- [WORK REQUEST] Go through the data below. List every line that holds the word "blob".
___ THE RECORDS ___
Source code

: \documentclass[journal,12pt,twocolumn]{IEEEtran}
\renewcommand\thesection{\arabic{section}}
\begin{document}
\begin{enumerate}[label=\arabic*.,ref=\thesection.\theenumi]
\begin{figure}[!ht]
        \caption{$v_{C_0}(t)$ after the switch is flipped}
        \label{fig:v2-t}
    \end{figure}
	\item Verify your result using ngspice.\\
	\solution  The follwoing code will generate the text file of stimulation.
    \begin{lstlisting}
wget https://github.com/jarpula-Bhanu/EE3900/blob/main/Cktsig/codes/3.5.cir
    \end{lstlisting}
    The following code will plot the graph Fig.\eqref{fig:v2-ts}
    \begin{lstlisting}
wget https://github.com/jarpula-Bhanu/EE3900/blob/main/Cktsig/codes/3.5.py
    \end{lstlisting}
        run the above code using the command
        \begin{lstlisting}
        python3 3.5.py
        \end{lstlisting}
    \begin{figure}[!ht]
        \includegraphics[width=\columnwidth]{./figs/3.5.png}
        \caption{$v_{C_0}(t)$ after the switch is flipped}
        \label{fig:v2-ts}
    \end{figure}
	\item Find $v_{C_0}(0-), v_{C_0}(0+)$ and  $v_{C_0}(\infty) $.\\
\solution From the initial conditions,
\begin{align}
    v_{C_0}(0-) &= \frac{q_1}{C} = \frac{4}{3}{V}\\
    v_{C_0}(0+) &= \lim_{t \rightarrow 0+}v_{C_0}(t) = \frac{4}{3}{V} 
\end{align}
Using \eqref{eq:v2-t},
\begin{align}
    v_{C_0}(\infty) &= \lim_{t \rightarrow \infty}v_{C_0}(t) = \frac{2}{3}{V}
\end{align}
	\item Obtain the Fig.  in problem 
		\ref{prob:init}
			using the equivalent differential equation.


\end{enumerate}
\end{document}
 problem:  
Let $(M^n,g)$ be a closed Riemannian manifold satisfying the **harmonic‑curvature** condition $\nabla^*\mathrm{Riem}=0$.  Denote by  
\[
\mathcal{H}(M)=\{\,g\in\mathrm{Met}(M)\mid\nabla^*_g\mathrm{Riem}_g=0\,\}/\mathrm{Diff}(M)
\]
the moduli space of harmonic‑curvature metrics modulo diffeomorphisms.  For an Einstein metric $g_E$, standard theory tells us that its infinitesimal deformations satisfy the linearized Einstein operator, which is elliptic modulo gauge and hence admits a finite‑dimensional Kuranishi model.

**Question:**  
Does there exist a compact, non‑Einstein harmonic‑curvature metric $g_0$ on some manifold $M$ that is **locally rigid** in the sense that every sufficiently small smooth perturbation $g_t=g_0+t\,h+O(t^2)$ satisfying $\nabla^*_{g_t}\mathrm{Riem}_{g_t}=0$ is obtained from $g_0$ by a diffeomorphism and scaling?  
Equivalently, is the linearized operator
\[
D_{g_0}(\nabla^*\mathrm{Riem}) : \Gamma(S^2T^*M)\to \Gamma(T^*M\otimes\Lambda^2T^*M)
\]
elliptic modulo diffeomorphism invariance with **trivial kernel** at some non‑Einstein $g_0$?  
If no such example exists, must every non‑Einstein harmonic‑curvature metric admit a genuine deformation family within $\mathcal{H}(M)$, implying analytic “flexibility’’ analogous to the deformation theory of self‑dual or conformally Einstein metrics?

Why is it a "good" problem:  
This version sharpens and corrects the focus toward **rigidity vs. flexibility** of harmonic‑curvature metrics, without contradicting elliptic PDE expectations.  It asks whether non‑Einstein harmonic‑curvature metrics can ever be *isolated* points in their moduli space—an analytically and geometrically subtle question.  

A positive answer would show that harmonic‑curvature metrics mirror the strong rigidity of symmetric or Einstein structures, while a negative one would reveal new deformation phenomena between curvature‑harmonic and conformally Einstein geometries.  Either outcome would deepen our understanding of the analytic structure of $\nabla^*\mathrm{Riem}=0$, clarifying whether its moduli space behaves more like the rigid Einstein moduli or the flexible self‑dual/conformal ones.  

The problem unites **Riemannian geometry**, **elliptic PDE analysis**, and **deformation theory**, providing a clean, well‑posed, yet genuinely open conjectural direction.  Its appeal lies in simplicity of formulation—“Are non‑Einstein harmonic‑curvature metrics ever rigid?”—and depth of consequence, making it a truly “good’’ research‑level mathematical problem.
___
- [SOLUTION]
wget https://github.com/jarpula-Bhanu/EE3900/blob/main/Cktsig/codes/3.5.cir
wget https://github.com/jarpula-Bhanu/EE3900/blob/main/Cktsig/codes/3.5.py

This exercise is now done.